Publications

In high temperature (HT) environments additional stresses are supplied to the rock at the borehole wall due to the differences in temperature between the drilling fluids and the rock (T). Cooling of the hole (the usual case) increases the tensile stresses (and decreases the compressive stresses) at the wellbore wall. As the hole warms up, compressive stresses will be increased and breakouts will grow in severity. However, drilling in HT-environments may benefit wellbore stability if properly planned. The Cooper-Eromanga basin is characterized by high heat flow that has been related to the presence of high radiogenic heat producing granites. Several wells have been drilled in the area to exploit the heat from the fractured granitic rocks of the basement. Drilling through the hot formations in the Cooper basin (max. temperature ca. 250 °C) with relatively cool drilling fluids induces an almost instantaneous cooling of the wellbore wallrock. LWD temperature data from these wells suggests a maximum temperature contrast between the mud and the basement of 100 °C. This temperature contrast is enough to initiate drilling induced tensile fractures, as it is seen in acoustic image data. Modeling of the in situ stress tensor and mechanical properties of the wellbore rocks have revealed the time-dependent effect that the borehole collapse pressure has on the stability of the wells. Narrow breakouts form at the time of drilling.
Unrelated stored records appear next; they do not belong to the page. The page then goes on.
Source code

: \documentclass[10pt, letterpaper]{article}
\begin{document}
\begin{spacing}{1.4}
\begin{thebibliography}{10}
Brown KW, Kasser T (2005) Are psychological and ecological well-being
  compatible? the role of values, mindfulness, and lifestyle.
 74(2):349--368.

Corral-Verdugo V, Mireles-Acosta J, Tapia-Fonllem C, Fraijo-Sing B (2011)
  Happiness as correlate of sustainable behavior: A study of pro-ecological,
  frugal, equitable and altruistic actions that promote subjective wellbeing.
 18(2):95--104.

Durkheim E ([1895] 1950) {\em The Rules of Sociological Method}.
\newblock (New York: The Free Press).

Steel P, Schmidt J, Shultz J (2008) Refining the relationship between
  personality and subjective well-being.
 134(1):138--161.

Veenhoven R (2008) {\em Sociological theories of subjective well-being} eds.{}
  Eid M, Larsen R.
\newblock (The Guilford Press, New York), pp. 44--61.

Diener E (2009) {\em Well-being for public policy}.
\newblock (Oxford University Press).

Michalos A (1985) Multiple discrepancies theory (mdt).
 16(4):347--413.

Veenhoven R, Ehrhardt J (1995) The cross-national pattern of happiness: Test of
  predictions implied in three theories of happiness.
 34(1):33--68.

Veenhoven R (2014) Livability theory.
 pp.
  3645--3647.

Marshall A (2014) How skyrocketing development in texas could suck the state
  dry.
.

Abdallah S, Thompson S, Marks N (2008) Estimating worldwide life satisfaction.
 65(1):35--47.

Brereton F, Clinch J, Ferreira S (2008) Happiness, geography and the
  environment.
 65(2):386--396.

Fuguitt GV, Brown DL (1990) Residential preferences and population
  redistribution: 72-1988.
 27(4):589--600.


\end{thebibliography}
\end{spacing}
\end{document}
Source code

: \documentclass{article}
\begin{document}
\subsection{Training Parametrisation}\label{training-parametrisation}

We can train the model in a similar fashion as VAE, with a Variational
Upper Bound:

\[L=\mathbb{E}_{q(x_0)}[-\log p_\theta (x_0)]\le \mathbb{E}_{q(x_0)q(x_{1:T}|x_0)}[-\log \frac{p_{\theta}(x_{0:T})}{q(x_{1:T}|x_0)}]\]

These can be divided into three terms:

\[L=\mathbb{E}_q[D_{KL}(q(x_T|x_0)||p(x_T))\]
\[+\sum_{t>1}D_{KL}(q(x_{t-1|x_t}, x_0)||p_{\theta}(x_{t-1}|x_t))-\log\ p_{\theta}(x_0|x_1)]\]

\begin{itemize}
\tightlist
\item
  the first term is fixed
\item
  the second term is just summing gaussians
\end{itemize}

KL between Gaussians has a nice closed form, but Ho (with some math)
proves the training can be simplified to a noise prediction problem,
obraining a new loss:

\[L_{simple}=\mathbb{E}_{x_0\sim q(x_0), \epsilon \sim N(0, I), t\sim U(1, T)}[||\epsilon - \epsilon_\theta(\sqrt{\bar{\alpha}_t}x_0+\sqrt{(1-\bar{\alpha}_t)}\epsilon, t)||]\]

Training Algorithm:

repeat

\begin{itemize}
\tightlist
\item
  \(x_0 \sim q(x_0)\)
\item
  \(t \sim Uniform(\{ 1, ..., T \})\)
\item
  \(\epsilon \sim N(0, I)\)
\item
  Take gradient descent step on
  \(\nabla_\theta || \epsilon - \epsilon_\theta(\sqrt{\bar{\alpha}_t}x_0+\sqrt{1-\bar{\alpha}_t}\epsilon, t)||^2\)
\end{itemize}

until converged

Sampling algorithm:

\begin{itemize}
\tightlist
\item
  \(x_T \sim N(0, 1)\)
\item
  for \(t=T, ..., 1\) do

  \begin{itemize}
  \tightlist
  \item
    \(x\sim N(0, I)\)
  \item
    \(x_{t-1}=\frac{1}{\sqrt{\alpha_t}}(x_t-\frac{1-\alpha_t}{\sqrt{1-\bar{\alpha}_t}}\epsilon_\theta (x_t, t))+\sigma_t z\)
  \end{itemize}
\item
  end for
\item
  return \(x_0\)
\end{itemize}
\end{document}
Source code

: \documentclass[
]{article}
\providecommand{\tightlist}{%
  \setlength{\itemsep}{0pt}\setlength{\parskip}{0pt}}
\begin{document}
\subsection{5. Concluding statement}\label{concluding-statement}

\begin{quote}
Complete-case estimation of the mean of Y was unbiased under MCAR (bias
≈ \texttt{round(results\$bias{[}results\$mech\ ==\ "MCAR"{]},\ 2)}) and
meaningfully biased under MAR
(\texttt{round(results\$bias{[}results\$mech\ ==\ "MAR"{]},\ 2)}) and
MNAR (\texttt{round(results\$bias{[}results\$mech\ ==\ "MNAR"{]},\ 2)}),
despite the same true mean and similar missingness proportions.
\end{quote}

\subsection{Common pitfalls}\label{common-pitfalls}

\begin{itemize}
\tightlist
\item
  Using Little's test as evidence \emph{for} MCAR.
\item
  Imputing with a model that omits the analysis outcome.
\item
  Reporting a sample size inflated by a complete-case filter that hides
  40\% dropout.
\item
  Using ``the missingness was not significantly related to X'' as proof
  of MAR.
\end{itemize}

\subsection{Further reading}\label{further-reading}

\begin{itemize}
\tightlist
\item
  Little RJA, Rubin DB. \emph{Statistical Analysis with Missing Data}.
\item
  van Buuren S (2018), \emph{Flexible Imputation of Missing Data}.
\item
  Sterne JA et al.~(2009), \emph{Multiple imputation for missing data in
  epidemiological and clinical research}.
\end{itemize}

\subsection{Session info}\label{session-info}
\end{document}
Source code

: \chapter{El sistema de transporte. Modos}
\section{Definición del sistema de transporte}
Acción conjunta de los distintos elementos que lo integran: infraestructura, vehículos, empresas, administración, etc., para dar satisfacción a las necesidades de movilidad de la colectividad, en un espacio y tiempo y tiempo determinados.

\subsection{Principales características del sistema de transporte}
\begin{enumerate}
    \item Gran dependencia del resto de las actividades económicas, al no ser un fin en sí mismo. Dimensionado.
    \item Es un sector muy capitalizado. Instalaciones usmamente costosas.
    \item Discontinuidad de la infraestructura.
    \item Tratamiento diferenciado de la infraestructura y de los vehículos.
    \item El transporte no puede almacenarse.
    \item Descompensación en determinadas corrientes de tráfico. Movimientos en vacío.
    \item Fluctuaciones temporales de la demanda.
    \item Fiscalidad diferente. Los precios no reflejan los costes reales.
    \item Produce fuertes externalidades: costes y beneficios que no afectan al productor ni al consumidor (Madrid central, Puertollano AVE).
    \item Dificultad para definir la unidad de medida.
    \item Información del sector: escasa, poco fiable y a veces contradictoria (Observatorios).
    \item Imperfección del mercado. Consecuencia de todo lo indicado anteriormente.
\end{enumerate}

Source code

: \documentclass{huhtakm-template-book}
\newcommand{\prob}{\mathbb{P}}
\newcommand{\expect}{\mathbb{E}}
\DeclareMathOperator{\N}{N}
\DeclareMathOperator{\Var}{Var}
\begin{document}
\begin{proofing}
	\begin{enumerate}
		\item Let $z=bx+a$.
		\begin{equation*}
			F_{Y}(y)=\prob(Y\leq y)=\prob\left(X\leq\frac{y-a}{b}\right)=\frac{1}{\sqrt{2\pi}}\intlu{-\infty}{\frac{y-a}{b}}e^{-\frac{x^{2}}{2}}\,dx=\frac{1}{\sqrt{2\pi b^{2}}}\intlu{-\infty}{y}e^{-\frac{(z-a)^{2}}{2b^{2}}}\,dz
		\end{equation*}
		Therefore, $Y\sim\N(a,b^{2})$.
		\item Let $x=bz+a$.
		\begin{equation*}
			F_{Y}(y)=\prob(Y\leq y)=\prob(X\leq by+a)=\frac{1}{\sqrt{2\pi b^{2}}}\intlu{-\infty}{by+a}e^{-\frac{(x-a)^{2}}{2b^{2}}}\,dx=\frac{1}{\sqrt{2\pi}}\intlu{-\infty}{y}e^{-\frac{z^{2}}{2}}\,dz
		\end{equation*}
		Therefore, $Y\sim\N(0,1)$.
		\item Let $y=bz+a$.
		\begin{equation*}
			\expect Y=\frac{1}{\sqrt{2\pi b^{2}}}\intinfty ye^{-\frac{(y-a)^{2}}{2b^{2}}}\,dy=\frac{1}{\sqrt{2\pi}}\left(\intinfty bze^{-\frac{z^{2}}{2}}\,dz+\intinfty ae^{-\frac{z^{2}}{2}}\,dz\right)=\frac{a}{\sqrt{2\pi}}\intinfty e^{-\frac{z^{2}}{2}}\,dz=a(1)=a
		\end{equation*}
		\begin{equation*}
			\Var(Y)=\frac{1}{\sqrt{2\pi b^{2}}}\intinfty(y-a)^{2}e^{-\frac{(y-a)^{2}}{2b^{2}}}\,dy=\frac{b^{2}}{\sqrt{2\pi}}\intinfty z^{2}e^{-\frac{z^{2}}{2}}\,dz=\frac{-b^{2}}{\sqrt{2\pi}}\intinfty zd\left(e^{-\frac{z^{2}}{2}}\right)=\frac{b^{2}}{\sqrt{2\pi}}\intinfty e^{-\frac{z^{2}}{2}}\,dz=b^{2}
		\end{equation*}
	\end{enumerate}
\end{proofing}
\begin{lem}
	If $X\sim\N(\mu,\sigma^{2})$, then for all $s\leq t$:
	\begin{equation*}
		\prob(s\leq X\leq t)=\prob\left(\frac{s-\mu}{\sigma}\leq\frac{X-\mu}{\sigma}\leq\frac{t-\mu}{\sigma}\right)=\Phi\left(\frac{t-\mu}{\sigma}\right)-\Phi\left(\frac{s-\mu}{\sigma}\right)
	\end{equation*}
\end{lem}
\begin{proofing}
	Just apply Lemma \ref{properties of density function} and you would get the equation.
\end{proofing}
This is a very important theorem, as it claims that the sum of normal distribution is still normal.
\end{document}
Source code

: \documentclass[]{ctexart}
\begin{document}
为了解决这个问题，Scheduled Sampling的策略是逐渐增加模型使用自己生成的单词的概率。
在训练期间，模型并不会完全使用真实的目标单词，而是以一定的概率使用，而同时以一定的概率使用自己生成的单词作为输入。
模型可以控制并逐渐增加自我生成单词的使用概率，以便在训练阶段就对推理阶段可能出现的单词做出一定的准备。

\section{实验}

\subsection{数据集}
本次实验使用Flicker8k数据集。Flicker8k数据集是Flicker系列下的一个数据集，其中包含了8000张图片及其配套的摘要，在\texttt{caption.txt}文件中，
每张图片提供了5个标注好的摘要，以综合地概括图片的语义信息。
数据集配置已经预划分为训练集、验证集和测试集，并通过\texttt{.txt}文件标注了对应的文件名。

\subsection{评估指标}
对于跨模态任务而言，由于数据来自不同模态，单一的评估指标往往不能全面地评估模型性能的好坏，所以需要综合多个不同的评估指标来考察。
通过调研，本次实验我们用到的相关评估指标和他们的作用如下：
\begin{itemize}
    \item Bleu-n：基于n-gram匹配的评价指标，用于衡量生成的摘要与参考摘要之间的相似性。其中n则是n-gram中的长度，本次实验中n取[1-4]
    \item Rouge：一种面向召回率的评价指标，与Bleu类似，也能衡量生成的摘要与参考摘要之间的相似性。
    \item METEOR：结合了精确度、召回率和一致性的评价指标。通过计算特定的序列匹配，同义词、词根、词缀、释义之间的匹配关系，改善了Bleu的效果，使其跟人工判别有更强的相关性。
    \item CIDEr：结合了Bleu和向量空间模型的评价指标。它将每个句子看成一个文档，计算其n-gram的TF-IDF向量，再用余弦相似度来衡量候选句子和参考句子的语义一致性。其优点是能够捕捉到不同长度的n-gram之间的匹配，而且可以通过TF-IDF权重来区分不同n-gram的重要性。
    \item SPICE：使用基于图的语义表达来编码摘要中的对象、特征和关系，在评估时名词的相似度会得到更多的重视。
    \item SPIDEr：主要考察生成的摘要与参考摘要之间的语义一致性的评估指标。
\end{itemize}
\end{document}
Afterwards, the temperature difference (T) decays with time, and as the hole warms up compressive stresses increase and breakouts become enhanced. This analysis suggests that the first 10 days seem to be critical for breakout development. Therefore, if a high T and a short well exposure time are achieved, it would be possible to inhibit breakout development, drill with a lower mud weight, and thus, minimize the risk of formation damage.